■ WHAT IS BEING ASKED
Write out again the entries from the first line to the line that includes "Como primer paso, se", keeping both of those lines.

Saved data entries
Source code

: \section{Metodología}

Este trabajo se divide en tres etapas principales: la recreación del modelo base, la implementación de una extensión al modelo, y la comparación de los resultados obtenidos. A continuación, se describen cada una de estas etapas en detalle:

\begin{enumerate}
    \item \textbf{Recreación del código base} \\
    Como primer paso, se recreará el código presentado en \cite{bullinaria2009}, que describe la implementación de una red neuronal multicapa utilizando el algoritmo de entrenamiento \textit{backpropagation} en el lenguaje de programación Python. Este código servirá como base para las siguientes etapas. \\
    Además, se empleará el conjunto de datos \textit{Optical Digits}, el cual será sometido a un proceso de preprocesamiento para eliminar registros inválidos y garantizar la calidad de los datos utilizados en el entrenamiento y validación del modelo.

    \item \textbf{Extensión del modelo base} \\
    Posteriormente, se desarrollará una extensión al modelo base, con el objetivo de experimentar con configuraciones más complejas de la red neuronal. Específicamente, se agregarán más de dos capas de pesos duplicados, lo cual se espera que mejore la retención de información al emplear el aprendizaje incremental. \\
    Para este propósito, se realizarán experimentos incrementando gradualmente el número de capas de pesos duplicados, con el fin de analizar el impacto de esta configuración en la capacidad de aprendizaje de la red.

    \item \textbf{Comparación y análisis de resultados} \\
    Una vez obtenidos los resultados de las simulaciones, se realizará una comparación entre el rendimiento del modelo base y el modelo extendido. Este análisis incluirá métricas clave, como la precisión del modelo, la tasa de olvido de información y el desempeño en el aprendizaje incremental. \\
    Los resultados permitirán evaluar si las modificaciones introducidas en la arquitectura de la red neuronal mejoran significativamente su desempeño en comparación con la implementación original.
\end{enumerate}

■ EXERCISE SOLUTION
Source code

: \section{Metodología}

Este trabajo se divide en tres etapas principales: la recreación del modelo base, la implementación de una extensión al modelo, y la comparación de los resultados obtenidos. A continuación, se describen cada una de estas etapas en detalle:

\begin{enumerate}
    \item \textbf{Recreación del código base} \\
    Como primer paso, se recreará el código presentado en \cite{bullinaria2009}, que describe la implementación de una red neuronal multicapa utilizando el algoritmo de entrenamiento \textit{backpropagation} en el lenguaje de programación Python. Este código servirá como base para las siguientes etapas. \\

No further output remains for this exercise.